Sunday 31 October 2021

TV review: The Billion Dollar Code, Netflix (2021)

If you don’t like foreign productions (this is mostly in German) then keep away, but if you enjoy topical TV then this might push your buttons. The acting is as good as the script in this story of the men who designed and built the forerunner to Google Earth. It’s short at four episodes, but there’s enough drama in this docuseries to entertain for a couple of days.

It opens with a dry boardroom meeting between the complainants – Carsten Schluter (Mark Waschke) and Juri Muller (Misel Maticevic) – facing lawyers who want to find out about the two men’s history of software development. Google is being sued. The action that makes up the majority of screen time takes place a generation earlier in the years the Berlin Wall fell and the city started to open up to the world.
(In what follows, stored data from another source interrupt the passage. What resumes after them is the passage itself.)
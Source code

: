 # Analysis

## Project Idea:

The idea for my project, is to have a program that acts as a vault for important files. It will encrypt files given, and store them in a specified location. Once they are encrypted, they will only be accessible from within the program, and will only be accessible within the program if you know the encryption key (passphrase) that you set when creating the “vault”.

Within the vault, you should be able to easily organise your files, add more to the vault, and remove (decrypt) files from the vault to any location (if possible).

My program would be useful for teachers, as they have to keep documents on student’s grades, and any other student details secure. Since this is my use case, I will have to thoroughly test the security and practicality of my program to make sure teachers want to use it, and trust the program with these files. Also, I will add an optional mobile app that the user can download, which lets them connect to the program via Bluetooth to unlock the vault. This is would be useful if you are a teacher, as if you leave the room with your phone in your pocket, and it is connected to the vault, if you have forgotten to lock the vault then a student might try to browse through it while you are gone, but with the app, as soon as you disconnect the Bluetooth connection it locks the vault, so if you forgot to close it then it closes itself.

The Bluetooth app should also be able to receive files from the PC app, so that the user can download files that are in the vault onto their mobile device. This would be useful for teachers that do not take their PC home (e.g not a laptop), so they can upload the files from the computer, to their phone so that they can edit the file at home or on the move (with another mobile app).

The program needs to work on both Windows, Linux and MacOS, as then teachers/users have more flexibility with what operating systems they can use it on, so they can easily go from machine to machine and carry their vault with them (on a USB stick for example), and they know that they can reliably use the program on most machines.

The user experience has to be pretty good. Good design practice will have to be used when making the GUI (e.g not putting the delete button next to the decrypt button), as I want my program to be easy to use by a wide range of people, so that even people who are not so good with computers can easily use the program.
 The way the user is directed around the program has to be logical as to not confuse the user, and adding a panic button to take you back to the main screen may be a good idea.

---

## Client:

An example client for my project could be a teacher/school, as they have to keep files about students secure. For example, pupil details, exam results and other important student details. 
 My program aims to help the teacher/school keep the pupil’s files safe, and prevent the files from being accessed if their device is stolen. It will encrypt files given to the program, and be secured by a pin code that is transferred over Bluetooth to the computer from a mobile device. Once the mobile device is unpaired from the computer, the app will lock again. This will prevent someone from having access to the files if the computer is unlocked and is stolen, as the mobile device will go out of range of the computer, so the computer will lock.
The internet was new and new ideas began to be realised. Young Schluter (Leonard Scheicher) has an idea to allow people to see the world then zoom into a specific geographical locality using a computer with a graphical user interface. Carsten has a problem in that even with a good idea he still needs people to help him realise it but one night he meets young Juri (Marius Ahrendt) at a disco and they hit it off. 
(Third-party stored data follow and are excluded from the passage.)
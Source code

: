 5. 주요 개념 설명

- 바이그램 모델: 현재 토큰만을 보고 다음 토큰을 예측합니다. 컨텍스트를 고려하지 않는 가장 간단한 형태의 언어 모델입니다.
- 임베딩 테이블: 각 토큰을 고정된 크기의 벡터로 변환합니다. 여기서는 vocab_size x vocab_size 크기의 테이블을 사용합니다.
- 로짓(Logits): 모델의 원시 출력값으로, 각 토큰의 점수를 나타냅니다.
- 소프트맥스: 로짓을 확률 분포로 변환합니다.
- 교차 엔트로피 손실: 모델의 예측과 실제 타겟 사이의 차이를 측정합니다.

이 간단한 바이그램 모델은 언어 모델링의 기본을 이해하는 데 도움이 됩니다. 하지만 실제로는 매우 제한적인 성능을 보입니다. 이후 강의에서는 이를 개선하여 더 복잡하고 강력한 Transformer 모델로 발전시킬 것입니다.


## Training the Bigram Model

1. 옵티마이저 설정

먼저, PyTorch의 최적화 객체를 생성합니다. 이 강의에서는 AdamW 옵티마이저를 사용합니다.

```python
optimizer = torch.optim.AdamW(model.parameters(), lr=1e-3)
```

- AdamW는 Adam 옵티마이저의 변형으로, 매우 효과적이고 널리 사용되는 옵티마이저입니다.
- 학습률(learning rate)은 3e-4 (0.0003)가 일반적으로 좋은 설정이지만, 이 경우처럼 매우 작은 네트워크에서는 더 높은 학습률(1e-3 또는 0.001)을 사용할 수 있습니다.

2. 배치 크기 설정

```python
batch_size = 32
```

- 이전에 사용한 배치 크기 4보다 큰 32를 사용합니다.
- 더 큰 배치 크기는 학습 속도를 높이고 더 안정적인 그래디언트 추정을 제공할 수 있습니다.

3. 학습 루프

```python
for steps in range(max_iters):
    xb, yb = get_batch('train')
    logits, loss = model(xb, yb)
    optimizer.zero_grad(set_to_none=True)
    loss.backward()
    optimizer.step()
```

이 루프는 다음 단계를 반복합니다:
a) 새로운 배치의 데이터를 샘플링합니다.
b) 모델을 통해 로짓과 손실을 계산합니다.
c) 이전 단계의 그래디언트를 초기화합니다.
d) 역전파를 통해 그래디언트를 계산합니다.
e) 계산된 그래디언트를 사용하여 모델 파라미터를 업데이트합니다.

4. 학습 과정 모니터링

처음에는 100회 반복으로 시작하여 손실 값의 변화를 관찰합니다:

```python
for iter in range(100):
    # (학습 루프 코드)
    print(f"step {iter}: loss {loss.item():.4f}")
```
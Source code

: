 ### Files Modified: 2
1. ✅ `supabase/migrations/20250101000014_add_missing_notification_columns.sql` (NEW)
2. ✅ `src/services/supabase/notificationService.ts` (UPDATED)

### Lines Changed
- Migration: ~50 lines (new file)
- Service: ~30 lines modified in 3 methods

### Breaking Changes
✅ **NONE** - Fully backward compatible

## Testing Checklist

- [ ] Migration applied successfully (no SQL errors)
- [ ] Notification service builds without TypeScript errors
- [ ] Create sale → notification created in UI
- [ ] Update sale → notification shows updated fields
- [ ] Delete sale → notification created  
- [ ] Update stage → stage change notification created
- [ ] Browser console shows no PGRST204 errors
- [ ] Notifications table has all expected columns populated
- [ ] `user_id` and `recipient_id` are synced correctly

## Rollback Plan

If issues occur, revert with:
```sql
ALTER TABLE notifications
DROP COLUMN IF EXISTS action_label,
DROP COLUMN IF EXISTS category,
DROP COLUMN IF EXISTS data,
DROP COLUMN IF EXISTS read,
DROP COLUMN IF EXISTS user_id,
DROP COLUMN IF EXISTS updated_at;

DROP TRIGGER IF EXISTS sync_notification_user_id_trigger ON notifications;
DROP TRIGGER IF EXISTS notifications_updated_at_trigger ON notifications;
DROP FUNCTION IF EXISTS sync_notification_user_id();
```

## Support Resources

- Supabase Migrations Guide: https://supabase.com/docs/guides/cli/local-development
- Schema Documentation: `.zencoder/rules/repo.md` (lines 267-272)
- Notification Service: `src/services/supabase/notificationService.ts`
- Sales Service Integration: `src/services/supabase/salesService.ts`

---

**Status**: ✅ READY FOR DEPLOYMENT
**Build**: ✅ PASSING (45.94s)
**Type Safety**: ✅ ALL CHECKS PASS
Young Juri is suitably sombre and geeky, though the two men’s infectious enthusiasm soon permeates the viewer’s mind and despite a slow start the show soon had me rooting for them. It’s amusing to think of Netflix – a major brand with billions in market capitalisation – running interference on a non-rival (Google; also a company worth billions of dollars) – so the drama isn’t just to be found inside the movie.

The deadly seriousness of actual, real-world competition animating the public sphere must bring added piquancy to the experience of watching, tension in the show being raised by specific moments working to hold the production – which takes place across a broad section of time – firmly together. Things not said have as much moment as things that are stated baldly, in fact more in some cases, as when young Carsten asks young Juri what Juri’d told Brian Anderson of Silicon Graphics (Lukas Loughran) during a trip to California the two men made. 

This is the nineties, a time when dial-up modems would screech their signatures into the silence of peopled rooms and when the internet was an embryonic realm of unknowing that players like Google’s founders capitalised off with their technologies and using the economic infrastructure of Silicon Valley. I well remember a time when the work unit I was with made one of the 50 first websites in Japan. We were trailblazers but that didn’t mean everyone I worked with in those years made it big and struck it rich. Years of grind followed the launch of Yamatake’s English-language website, and in the end I left the company under a cloud when my marriage broke down.

Carsten and Juri revelled in San Francisco’s freewheeling IT culture but their challenge was to get Deutsche Telekom, their sponsor (who’d funded the initial version of Terra Vision), to pony up cash for a PC version. This is a tale of a culture of sharing that had to be married with sound business sense in order to result in the winner everyone feels themselves entitled to be. And you won’t see the ending coming unless you’re already familiar with the case.